*RECORDED DATA*

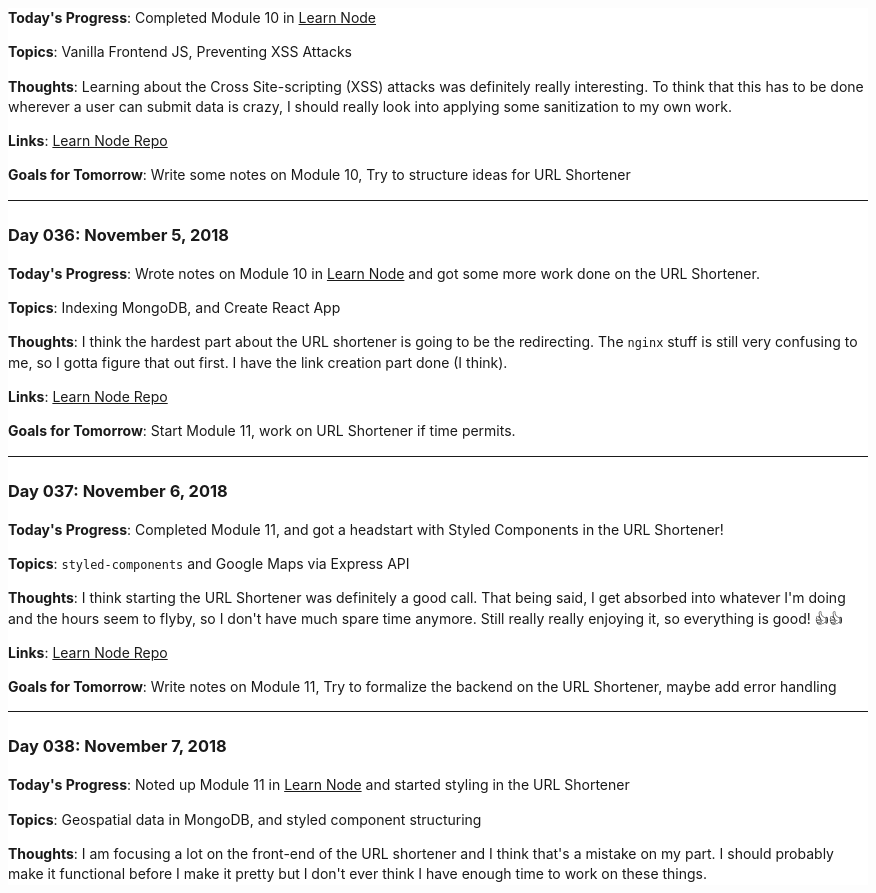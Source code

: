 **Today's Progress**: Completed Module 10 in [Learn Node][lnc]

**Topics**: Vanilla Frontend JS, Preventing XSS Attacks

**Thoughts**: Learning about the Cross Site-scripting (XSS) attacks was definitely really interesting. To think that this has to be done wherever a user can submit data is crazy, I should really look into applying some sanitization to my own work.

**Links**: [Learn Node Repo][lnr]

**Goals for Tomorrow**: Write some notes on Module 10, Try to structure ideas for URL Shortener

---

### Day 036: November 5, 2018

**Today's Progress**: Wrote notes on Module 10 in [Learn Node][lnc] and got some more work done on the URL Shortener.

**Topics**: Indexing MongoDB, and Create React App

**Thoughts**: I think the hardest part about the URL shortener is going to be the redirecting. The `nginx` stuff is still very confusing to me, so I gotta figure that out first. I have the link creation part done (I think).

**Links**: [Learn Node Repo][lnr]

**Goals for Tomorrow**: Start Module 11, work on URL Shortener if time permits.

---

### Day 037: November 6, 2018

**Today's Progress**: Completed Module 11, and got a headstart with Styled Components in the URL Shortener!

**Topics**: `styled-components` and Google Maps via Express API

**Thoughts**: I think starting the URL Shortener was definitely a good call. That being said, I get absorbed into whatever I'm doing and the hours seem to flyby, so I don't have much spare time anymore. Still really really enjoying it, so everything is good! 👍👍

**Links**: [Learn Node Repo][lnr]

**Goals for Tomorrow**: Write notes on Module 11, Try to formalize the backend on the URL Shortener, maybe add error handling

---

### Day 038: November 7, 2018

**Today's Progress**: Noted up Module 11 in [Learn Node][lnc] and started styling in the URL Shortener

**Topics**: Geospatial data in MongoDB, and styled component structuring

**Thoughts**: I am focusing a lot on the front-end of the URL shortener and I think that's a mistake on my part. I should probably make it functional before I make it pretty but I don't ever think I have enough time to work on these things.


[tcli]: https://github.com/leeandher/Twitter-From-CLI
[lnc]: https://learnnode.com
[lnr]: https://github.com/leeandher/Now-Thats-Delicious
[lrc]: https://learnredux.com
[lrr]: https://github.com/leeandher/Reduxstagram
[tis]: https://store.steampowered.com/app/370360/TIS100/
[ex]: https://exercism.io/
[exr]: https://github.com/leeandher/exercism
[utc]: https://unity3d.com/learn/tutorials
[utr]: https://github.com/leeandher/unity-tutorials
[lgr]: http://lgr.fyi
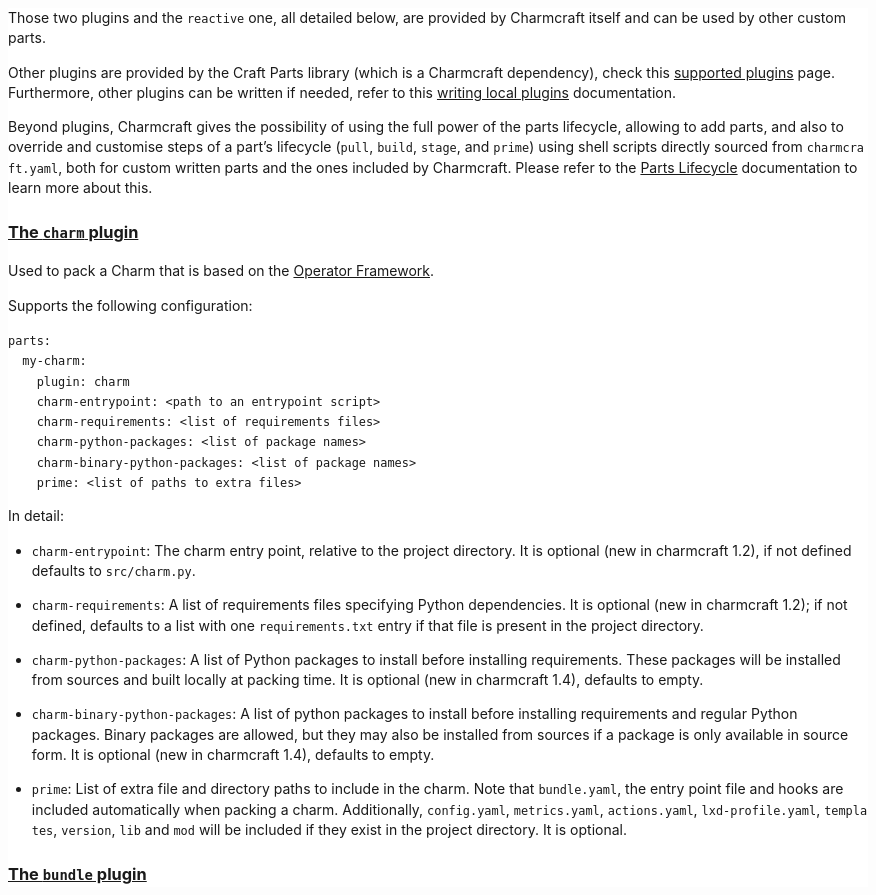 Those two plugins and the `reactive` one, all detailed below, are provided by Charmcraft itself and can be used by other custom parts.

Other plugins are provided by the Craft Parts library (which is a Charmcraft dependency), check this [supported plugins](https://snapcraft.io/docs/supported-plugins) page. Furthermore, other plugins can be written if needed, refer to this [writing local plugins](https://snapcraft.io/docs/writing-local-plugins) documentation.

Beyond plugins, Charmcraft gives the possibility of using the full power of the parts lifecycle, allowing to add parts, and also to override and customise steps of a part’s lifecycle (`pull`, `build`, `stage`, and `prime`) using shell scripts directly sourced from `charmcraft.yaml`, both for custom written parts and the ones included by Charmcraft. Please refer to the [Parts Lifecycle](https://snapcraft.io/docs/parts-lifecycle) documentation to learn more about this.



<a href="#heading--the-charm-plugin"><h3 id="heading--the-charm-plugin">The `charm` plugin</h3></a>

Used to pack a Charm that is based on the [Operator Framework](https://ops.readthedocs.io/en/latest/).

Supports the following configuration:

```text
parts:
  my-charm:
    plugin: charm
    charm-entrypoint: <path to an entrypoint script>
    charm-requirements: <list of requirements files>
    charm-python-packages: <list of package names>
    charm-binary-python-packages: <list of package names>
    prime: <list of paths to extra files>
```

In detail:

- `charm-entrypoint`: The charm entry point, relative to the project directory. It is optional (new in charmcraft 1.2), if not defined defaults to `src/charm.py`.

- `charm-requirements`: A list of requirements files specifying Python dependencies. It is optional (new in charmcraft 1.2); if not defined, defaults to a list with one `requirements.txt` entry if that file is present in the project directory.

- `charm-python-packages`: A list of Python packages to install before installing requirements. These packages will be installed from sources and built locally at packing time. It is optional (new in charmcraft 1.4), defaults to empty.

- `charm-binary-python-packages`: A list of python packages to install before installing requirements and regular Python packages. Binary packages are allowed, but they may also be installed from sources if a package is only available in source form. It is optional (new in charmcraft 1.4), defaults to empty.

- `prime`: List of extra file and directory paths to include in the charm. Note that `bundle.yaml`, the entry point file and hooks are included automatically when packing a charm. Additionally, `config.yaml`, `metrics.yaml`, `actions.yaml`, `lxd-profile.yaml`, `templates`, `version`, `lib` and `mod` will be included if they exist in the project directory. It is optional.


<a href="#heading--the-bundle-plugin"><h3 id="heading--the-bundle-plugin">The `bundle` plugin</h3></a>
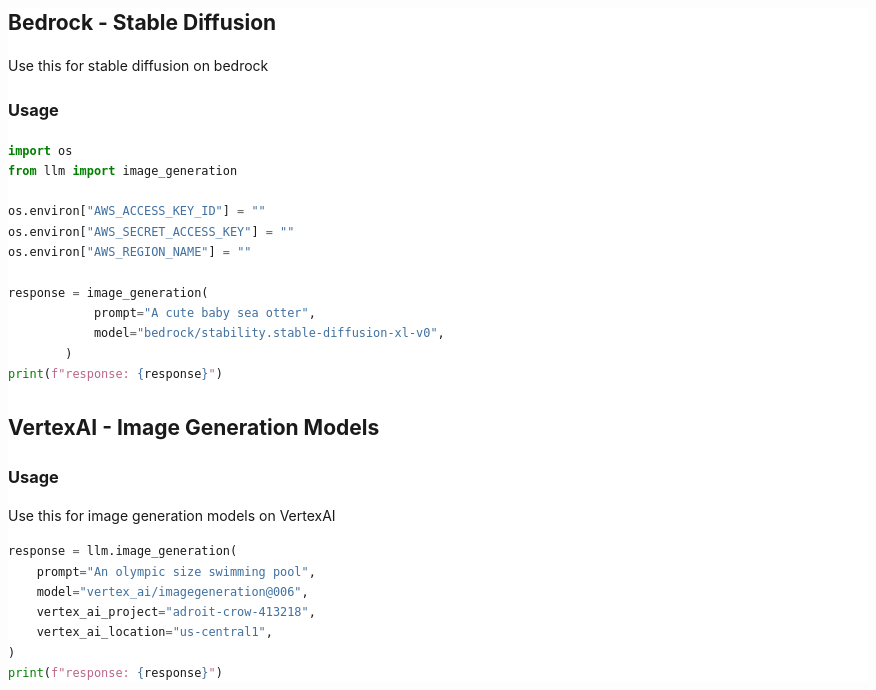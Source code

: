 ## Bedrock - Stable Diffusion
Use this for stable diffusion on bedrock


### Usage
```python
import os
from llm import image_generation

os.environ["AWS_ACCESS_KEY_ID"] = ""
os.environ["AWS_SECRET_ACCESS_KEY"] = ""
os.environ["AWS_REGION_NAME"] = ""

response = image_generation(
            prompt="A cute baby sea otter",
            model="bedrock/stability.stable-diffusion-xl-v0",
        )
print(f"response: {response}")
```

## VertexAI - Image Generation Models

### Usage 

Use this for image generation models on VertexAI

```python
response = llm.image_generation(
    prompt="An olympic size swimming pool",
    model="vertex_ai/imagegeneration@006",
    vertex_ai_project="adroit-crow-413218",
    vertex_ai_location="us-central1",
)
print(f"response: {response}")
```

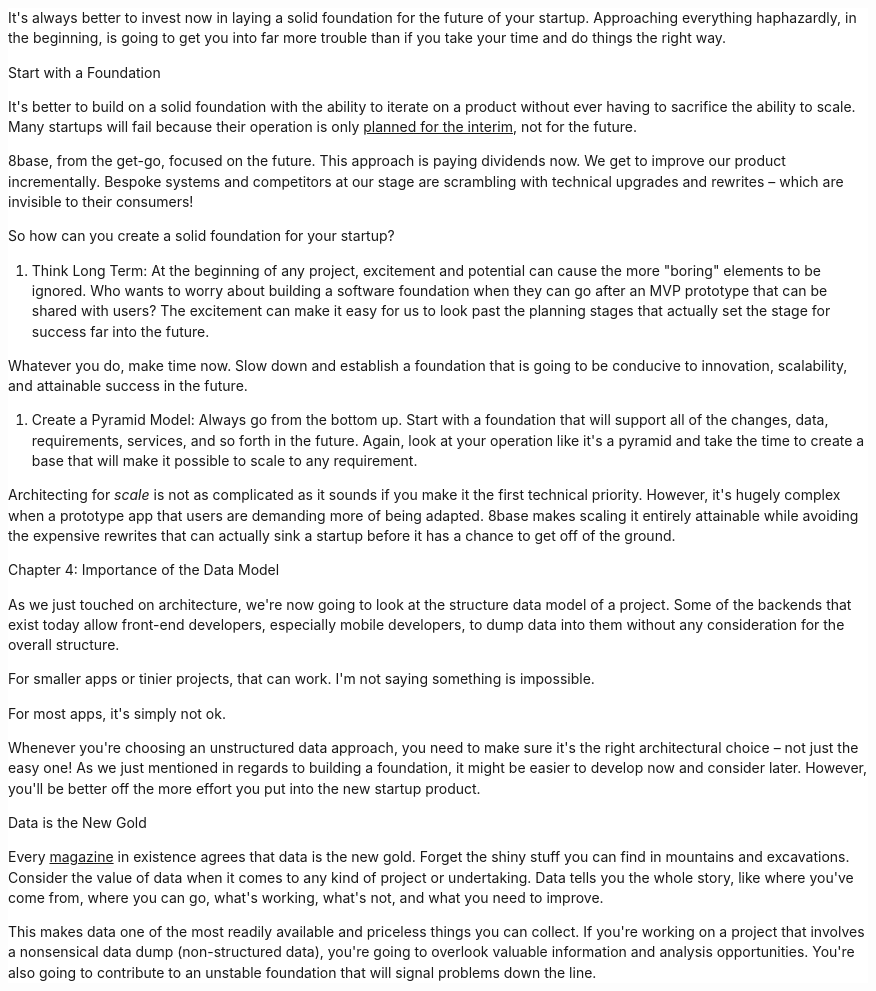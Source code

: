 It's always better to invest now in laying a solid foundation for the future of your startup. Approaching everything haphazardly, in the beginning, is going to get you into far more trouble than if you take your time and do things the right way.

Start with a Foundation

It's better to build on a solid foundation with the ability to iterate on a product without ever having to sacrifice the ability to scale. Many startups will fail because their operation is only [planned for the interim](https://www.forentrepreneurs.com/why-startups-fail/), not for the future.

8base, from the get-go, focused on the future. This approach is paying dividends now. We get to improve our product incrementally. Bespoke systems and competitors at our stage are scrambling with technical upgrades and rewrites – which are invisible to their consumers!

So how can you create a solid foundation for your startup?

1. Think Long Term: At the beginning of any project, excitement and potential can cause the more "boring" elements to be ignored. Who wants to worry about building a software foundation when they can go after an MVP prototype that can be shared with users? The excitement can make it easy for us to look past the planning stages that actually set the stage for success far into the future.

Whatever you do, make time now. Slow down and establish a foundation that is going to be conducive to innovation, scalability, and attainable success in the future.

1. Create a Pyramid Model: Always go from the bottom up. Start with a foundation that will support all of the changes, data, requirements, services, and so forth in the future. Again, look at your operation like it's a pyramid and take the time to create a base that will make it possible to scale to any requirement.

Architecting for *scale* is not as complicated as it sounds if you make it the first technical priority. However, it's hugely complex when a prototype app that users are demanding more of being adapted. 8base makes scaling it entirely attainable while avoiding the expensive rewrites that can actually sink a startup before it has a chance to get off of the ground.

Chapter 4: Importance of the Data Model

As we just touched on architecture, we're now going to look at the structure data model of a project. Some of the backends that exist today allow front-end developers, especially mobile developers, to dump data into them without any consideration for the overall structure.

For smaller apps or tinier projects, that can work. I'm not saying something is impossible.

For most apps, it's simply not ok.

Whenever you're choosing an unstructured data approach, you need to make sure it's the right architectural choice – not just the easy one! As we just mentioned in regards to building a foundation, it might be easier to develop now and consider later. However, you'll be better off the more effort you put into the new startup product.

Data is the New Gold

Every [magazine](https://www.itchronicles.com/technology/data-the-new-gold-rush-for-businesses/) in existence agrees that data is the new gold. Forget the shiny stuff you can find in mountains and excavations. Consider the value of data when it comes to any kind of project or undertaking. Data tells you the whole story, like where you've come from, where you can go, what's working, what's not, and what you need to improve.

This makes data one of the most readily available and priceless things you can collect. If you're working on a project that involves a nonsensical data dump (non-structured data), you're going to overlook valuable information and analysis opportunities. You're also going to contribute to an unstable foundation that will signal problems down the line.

*TASK*
Extract every line containing the string "rewrites" from the data above.

*SOLUTION BELOW*
8base, from the get-go, focused on the future. This approach is paying dividends now. We get to improve our product incrementally. Bespoke systems and competitors at our stage are scrambling with technical upgrades and rewrites – which are invisible to their consumers!
Architecting for *scale* is not as complicated as it sounds if you make it the first technical priority. However, it's hugely complex when a prototype app that users are demanding more of being adapted. 8base makes scaling it entirely attainable while avoiding the expensive rewrites that can actually sink a startup before it has a chance to get off of the ground.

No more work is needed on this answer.